Understanding BERT and Search Relevance (2019)

binarymax · on April 22, 2020

Hey I wrote this about 6 months ago, nice to see it here! AMA, but please note that this is SoTA territory and things have changed significantly since then. Notably, folks are now seeing good preliminary results with SBERT (sentence level encodings instead of token-level): https://www.aclweb.org/anthology/D19-1410.pdf

charlescearl · on April 22, 2020

I've glanced at an approach augments an existing document by adding likely search terms generated by BERT model specialized for Q&A

https://cs.uwaterloo.ca/~jimmylin/publications/Nogueira_Lin_...

Do you have any thoughts on this or similar approaches in production?

binarymax · on April 22, 2020

I'm really interested in this general area of generating good candidate queries from documents, but haven't spent much time on it. I haven't seen it in production, and I don't think the topic gets as much attention as it should because intuitively it sounds like a really good idea, so thanks for the paper!

Results for R@1000 look pretty impressive, and I'll check out the project code. Given the high recall and low MRR, using this for the initial recall step with a rerank is definitely worth looking at. if the high recall carries over to your own data and you can rerank those top 1k to increase precision, then you've got something good.

petulla · on April 22, 2020

How did you end up handling the query/document asymmetry issue? Seems like query sentenceBERT/averaged document vectors?

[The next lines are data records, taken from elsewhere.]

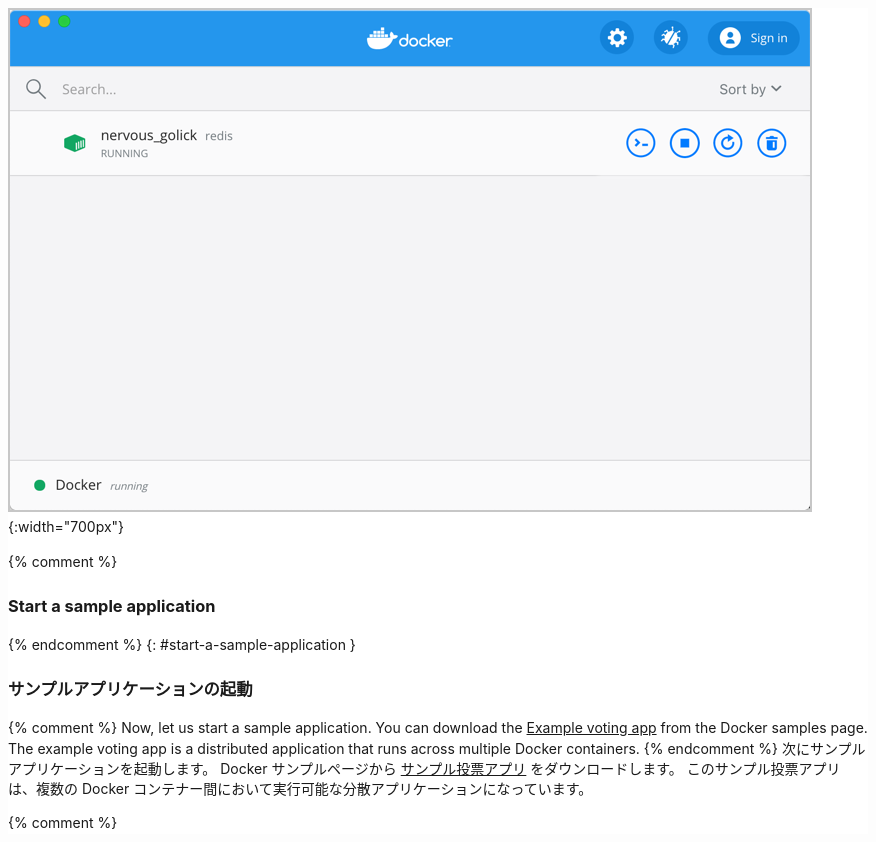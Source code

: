 ![redis コンテナー](images/mac-redis-container.png){:width="700px"}

{% comment %}
### Start a sample application
{% endcomment %}
{: #start-a-sample-application }
### サンプルアプリケーションの起動

{% comment %}
Now, let us start a sample application. You can download the [Example voting app](https://github.com/dockersamples/example-voting-app) from the Docker samples page. The example voting app is a distributed application that runs across multiple Docker containers.
{% endcomment %}
次にサンプルアプリケーションを起動します。
Docker サンプルページから [サンプル投票アプリ](https://github.com/dockersamples/example-voting-app) をダウンロードします。
このサンプル投票アプリは、複数の Docker コンテナー間において実行可能な分散アプリケーションになっています。

{% comment %}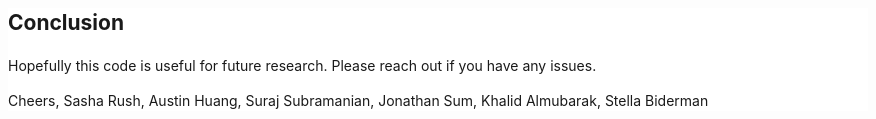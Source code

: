   

## Conclusion

  

Hopefully this code is useful for future research. Please reach out if you have any issues.

  

Cheers, Sasha Rush, Austin Huang, Suraj Subramanian, Jonathan Sum, Khalid Almubarak, Stella Biderman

binarymax · on April 22, 2020

Good question. Averaging can work for short documents, but this becomes less useful as the document text gets longer. When dealing with documents of multiple paragraphs, I've been gravitating more towards thinking "whats the most relevant part of the document?". And for this SBERT works very well - as you can pluck the document's most similar sentence(s) for the given query, and use that as a signal for the most relevant piece of information.

Of course there are many caveats here, and this is by no means a solved problem, but works well for queries that are more than a couple terms.

petulla · on April 22, 2020

I'm not sure I understand in practice how that would work. You have sentence embeddings and a query embedding. You're comparing groups of sentences from a document to the query. But how do you decide how to group the sentences? Are you just up-front grouping similar sentences somehow?

binarymax · on April 22, 2020

Building upon @m_ke's note, when you have the sentence embeddings indexed, you use query similarity with those sentences as an additional signal that can be used further. For example, you can weight sentences that appear earlier in the document higher, you can take the top N sentences and use those, you can apply clustering to find hotspots, etc.

I'd treat it as a base signal like BM25 for a field - which is frequently tuned and used as one of many features for relevance.

petulla · on April 22, 2020

Sort of makes sense. You'd need a ground-truth search->document dataset, I think, to test on, though. Seems a bit hand-tuned.

binarymax · on April 22, 2020

Absolutely! We call it a "judgement list" in search relevance land, and one is required and used for training and testing of a relevance config/model...though the training is often manual, until your configuration and infrastructure are mature enough for learning-to-rank.

binarymax · on April 22, 2020

@petulla we've reached the thread depth limit so I can't reply to your last question, but typically MSMarco is used for SOTA testing of deep learning for search: https://microsoft.github.io/msmarco/

petulla · on April 22, 2020

Last q: which datasets of this kind are used for SOTA testing or document clustering?

m_ke · on April 22, 2020

You index an embedding for each sentence and match against sentence embeddings, then rank documents based on highest scoring sentence matches.

petulla · on April 22, 2020

Seems problematic if the term entities/topics are spread across sentences.

m_ke · on April 22, 2020

It really depends on your application but you can come up with a lot of different aggregation schemes to rerank top results based on the whole document.

binarymax · on April 22, 2020

Also, shameless plug, but if you are interested in learning more about this, we're giving a training course in June which covers this and other NLP search techniques extensively: https://opensourceconnections.com/blog/2020/06/16/nlp-remote...

lootsauce · on April 22, 2020

Any experience clustering or classifying documents based on these high dimensional vectors? Also what have you found of dimension reduction techniques such as UMAP or good old PCA?

charleskinbote · on April 22, 2020

you mentioned the prohibitive size of the vectorizations of documents -- what role, if any, have matrix/tensor decompositions or tensor networks played in helping the search community with this?

for reference: https://ai.googleblog.com/2019/06/introducing-tensornetwork-...

binarymax · on April 22, 2020

I've never seen Tensor Networks used in search, but it wouldn't surprise me if Google, Microsoft, Yandex, and other web-scale search engines were using them, because at their scale it's extraordinarily important for size reduction. We know Google is using BERT (or a newer variant) in production, so they must be doing all kinds of things to lighten the load.

From my perspective of usually dealing with much smaller corpuses, SBERT helps with in a couple ways here practically: it reduces size requirements by an order of magnitude, and also represents sentence context easier than blending individual tokens - which IMO more closely matches the goal of information needs with longer queries.